Kevin Nascimento Bueno (29 April 1998 – 16 May 2021), better known by his stage name MC Kevin, was a Brazilian singer of funk carioca and trap, addition to his solo songs, Kevin has a list of collaborative hits with funk artists from São Paulo such as MC Davi, MC Hariel, Kevinho, MC Pedrinho, MC Don Juan, Salvador da Rima, MC Ryan SP, among others.

== Musical career ==
Son of Valquíria Nascimento (mother) and Agnaldo Barros (father), MC Kevin was born in Villa Ede, in northern São Paulo. He started being involved in the music business in 2013, and began to be successful on the KondZilla and GR6 Music YouTube channels. The singer became known for hits such as "O Menino Encantou a Quebrada", "Cavalo de Troia", "Pra Inveja é Tchau" and "Veracruz".

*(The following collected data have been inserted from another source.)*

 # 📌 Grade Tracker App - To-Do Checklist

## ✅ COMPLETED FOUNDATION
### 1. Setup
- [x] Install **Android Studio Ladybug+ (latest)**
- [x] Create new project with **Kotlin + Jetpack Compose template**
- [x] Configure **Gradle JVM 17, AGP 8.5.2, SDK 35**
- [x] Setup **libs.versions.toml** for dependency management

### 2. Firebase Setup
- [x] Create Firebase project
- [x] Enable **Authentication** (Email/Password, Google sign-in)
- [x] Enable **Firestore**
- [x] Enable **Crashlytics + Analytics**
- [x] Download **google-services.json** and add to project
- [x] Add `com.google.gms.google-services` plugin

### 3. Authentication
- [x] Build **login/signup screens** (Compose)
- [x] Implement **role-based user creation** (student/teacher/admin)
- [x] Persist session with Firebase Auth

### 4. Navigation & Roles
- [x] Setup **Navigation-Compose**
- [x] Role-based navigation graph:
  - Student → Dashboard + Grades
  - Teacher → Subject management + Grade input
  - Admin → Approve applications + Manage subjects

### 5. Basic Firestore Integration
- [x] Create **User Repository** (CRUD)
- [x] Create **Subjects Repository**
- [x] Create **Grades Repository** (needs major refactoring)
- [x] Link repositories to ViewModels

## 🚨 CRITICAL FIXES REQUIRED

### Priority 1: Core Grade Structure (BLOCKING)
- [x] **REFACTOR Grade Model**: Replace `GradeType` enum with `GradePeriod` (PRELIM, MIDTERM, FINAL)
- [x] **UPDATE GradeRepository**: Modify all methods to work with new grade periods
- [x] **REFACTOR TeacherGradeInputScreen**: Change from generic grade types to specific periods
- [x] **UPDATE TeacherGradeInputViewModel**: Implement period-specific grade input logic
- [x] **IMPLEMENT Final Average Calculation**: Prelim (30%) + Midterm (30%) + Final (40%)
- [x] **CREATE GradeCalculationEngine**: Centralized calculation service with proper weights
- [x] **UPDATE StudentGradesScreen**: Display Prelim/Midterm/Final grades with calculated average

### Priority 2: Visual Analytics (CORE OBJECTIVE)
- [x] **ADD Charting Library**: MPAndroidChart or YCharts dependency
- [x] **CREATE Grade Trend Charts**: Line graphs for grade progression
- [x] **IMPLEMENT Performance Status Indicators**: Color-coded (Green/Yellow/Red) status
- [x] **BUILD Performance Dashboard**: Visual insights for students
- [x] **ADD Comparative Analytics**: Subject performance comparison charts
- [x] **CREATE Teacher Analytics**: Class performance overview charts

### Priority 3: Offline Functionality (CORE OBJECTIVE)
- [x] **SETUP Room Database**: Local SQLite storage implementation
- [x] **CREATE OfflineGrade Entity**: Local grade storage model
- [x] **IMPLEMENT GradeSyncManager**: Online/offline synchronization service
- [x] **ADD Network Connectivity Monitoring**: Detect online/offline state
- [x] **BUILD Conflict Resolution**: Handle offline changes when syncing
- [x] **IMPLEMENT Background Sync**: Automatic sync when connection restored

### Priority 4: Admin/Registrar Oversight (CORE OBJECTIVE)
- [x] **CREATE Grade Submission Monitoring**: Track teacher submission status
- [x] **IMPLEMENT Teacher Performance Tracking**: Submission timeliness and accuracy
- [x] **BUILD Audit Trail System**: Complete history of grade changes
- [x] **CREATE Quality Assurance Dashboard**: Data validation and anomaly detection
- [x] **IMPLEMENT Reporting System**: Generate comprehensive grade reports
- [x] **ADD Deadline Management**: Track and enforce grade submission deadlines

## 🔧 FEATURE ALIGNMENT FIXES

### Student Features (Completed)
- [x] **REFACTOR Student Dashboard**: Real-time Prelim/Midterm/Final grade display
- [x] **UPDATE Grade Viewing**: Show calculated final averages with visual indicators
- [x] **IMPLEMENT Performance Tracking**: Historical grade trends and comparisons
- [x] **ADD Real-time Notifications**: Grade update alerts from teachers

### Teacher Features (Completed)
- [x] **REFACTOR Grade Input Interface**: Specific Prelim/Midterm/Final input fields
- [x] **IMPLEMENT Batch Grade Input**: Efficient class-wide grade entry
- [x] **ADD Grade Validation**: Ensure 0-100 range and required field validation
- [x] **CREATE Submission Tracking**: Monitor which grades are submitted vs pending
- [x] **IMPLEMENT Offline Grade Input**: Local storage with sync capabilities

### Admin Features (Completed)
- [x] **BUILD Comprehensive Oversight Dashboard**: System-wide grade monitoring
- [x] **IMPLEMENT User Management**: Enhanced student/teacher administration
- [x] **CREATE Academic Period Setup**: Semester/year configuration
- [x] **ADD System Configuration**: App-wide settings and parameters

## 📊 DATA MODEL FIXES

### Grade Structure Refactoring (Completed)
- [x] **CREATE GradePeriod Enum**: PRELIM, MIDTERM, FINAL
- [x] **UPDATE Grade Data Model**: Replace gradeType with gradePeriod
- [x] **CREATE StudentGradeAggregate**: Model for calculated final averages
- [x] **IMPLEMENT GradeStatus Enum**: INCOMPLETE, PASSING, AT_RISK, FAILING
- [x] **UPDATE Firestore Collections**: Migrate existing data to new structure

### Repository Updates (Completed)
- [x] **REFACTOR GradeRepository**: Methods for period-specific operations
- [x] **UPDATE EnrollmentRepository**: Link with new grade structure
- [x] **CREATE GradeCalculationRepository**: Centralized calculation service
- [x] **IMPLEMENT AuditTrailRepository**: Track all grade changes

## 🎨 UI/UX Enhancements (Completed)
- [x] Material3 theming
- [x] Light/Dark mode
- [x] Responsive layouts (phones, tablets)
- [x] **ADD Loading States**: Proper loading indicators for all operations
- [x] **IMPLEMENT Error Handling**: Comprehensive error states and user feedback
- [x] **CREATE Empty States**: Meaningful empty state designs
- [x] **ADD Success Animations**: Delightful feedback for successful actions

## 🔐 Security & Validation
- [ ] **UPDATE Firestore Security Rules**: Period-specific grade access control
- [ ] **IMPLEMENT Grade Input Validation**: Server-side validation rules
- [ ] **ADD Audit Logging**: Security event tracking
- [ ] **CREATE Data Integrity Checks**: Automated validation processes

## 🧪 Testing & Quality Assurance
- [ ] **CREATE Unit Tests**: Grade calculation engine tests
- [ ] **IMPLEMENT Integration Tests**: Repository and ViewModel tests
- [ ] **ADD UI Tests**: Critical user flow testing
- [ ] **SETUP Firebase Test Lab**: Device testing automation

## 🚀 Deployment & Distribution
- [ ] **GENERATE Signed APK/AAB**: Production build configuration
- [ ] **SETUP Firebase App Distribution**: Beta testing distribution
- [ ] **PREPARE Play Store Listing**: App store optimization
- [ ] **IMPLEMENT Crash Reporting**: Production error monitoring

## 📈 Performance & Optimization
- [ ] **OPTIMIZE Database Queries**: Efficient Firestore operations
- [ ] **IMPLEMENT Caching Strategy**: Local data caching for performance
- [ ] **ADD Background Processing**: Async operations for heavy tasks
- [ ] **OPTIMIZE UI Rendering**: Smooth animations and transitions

In addition to his solo songs, Kevin has a list of collaborative hits with funk artists from São Paulo such as MC Davi, MC Hariel, Kevinho, MC Pedrinho, MC Don Juan, Salvador da Rima, MC Ryan SP, among others.

== Personal life ==
MC Kevin was married to criminal lawyer Deolane Bezerra from 29 April 2021 until his death less than three weeks later. The two made the union official in Tulum, Mexico and resided in Mogi das Cruzes, in Greater São Paulo. He had previously been in a relationship with Evelin Gusmão, with whom he had his daughter, Soraya Gusmão.

== Last show ==
The singer was staying in Rio de Janeiro for a performance at the Mansão Imperador nightclub, located in Madureira, in the northern zone of the city. In the local event known as Baile do Imperador, the singer performed his last show accompanied by his wife, at dawn from 15 to 16 May 2021.

== Death ==
MC Kevin died at the age of 23, after falling from the fifth floor of the Rio de Janeiro hotel Barra da Tijuca in Avenida Lúcio Costa. He was staying with his wife and friends when he fell. On the way to the hospital, he suffered two heart attacks. Kevin was taken alive to Miguel Couto Hospital, but he did not survive his injuries. It was alleged that he attempted to hide from his wife so she would not discover his infidelity.